The Fundamental Difference Between Child and Adult Patients
Most doctors and staff that I interact with say that, once started, adult patients are ‘high maintenance’ when compared to parent/child cases. They also tell me that adult patients are harder to persuade to start treatment.
I agree with the first point – after all, it is their mouth, not a family member’s – and there isn’t anything your practice can do to change that. However, I strongly disagree with the second point, the assumption that adults are harder to start than parent/child cases. I disagree because the problem is not the fact that the patient is an adult. The problem is that you – meaning, you and your team – don’t distinguish between parent/child and adult patients when it comes to how you run your consultations. You don’t make an effective presentation to the adult patients that visit you, and you suffer the consequences.
Your consultations with adult patients should be fundamentally different than those you have with parent/child cases, because you are dealing with a completely different set of needs and buying motives. In short, the parent/child decision is financially driven, while the adult decision is an emotional one.
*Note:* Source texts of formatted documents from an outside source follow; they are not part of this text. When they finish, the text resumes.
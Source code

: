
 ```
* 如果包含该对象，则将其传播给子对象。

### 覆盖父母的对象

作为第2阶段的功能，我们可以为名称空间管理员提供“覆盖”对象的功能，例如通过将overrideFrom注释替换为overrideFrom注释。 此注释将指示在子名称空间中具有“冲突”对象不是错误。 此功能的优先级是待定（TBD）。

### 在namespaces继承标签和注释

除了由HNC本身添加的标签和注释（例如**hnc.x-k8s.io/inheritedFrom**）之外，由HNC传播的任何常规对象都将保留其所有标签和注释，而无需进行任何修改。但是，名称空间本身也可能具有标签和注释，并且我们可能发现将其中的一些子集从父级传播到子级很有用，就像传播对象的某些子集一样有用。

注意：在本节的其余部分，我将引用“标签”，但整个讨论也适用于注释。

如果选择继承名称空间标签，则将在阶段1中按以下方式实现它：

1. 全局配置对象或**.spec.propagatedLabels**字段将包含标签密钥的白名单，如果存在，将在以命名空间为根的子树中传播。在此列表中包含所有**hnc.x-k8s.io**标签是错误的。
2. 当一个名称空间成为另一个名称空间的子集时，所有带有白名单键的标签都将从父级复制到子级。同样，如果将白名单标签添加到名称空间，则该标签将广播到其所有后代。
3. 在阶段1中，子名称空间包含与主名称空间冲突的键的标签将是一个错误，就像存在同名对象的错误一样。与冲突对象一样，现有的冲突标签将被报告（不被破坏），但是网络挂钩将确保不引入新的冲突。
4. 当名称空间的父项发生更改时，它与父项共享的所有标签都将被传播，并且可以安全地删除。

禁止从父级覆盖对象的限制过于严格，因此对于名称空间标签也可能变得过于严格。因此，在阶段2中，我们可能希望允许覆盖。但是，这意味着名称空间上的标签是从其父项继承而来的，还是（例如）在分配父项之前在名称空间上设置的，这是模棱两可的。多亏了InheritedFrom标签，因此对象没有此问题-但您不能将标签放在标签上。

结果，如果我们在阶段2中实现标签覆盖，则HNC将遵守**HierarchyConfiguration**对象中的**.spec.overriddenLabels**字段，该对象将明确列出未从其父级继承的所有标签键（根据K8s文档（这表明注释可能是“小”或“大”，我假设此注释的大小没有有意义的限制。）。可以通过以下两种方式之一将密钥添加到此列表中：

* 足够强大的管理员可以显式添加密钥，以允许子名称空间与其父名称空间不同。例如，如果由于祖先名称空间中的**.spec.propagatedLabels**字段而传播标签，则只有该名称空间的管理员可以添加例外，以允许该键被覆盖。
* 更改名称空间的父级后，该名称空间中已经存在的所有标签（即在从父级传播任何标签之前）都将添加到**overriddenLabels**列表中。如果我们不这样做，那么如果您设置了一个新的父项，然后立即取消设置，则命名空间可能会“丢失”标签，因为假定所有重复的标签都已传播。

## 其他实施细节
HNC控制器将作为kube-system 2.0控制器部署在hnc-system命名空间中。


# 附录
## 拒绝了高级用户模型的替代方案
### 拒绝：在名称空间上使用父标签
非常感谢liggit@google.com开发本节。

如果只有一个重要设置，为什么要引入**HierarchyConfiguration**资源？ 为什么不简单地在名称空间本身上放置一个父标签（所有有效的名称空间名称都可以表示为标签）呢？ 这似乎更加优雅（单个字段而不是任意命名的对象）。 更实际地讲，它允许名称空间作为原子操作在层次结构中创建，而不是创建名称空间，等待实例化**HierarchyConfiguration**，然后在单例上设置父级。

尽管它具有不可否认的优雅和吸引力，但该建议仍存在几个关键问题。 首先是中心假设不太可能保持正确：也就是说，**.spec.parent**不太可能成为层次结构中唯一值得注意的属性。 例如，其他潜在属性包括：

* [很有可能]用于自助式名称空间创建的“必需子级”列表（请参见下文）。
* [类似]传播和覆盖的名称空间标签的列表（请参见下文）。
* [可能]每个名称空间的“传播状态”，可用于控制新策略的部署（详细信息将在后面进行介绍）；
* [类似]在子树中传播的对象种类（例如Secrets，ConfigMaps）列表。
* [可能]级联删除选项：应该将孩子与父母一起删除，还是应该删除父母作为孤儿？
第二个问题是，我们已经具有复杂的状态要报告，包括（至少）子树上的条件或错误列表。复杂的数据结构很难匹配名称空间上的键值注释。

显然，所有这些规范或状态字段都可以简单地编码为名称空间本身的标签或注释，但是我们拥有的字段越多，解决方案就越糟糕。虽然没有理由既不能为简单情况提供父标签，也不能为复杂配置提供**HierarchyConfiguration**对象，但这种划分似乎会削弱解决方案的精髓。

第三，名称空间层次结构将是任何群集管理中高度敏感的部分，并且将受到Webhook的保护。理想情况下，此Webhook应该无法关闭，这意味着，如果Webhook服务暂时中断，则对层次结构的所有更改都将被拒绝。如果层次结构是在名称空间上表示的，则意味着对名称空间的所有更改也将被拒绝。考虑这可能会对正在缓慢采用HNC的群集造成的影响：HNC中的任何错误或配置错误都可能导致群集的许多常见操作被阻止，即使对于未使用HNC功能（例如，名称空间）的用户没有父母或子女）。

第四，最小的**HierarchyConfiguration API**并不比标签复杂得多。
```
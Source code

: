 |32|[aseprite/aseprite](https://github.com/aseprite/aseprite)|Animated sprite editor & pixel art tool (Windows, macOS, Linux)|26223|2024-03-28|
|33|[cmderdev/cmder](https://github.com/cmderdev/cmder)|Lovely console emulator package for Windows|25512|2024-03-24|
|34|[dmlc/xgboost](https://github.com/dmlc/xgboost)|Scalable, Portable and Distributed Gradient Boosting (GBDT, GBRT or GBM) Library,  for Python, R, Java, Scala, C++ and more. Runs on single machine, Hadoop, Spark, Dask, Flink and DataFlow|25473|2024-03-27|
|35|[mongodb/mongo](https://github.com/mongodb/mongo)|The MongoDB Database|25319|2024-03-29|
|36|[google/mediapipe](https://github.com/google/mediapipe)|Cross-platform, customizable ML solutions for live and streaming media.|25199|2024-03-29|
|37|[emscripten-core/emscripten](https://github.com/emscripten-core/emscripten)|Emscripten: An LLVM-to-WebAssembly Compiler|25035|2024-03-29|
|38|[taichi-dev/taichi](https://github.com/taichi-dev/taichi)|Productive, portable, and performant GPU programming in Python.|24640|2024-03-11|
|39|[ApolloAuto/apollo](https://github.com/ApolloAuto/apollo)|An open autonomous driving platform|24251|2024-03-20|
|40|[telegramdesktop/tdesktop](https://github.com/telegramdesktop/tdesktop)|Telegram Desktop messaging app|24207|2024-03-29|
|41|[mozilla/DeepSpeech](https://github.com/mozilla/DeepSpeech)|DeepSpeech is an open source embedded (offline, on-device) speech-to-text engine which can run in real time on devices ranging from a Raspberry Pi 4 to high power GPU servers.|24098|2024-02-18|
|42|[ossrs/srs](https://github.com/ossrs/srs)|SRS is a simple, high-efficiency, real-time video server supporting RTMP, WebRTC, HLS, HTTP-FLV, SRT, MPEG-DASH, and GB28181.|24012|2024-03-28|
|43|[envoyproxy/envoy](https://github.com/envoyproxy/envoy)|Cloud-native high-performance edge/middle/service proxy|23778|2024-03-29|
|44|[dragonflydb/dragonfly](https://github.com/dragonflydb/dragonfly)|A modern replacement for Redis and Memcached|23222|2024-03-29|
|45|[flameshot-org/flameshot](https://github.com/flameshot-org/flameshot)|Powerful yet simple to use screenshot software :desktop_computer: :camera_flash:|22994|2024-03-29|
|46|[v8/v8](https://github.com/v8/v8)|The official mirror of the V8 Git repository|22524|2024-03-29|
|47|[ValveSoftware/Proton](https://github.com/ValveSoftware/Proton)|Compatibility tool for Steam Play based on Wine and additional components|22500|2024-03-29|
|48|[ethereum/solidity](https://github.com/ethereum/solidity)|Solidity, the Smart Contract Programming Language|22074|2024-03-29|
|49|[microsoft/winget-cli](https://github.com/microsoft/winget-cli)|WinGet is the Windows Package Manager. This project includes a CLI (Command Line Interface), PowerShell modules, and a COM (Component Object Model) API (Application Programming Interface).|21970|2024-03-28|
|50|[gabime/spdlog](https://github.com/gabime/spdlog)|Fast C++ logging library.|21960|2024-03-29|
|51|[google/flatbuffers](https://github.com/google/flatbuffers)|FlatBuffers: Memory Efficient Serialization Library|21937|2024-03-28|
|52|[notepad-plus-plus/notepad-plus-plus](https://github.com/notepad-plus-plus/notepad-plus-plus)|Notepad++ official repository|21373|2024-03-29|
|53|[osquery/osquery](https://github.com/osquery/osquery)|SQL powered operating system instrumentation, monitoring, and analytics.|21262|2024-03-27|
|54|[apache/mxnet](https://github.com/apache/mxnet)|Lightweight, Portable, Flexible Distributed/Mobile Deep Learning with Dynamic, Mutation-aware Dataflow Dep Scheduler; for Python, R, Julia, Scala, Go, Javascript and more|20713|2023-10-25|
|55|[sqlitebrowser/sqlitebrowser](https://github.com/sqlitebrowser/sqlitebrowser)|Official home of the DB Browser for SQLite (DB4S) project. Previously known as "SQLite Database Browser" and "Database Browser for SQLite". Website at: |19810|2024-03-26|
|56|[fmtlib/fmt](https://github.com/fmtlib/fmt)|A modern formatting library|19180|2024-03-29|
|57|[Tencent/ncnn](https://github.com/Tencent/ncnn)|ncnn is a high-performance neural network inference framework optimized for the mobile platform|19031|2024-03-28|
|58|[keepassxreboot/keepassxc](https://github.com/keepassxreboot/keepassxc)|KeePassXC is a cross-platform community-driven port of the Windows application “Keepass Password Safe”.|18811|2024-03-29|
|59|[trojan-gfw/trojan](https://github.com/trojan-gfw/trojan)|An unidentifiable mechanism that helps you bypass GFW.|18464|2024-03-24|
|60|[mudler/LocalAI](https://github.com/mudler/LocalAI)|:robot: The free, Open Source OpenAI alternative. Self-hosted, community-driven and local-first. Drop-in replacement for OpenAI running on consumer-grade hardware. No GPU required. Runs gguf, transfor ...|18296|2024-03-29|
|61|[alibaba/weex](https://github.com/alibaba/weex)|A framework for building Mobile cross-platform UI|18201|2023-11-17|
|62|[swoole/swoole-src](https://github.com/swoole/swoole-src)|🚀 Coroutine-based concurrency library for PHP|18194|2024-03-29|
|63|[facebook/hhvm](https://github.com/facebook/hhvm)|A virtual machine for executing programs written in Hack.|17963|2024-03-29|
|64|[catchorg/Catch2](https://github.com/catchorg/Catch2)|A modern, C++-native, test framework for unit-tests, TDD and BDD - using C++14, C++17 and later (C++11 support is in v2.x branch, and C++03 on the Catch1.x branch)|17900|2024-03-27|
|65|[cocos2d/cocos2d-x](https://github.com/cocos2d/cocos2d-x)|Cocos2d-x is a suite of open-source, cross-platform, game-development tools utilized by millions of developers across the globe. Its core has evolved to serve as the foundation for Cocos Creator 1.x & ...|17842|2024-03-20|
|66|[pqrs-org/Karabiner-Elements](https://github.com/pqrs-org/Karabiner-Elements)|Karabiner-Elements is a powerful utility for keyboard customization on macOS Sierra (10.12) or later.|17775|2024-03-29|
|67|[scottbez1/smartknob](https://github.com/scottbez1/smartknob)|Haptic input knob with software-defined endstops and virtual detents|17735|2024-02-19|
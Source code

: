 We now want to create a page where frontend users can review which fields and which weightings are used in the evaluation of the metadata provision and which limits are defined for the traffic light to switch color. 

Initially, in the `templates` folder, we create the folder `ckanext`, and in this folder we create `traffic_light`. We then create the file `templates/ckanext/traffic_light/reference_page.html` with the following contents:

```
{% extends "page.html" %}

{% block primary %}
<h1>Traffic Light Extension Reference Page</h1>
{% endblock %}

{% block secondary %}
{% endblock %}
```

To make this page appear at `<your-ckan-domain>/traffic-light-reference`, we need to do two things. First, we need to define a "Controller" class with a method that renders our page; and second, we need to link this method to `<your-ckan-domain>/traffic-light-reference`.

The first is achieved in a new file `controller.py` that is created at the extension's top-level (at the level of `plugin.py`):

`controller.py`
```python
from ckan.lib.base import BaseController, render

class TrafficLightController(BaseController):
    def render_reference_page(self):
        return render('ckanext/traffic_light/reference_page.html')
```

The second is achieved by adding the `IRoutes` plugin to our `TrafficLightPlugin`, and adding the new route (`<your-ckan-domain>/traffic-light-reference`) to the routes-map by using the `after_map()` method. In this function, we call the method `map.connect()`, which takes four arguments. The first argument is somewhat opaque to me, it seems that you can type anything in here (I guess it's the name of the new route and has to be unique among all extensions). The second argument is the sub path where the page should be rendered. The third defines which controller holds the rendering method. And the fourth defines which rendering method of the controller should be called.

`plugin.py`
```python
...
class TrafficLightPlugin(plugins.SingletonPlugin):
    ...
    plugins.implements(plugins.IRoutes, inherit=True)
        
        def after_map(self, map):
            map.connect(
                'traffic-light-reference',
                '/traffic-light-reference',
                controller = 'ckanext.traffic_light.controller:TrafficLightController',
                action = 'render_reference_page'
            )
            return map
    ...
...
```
This means that if you use the same format with an adult patient that you do with parent/child visitors – and most of you do exactly that – you will get poor results, because you are not matching your solutions to the patient’s needs.
The good news? While certainly “high-maintenance”, adult patients represent a significant opportunity because, as of this writing, this segment is a largely untapped market. The other benefit that you get with adults who are happy with your work is word-of-mouth advertising, which is the best kind of marketing you can have for your practice.
Learn to present properly to adults, and your low conversion rate with this group will improve immediately.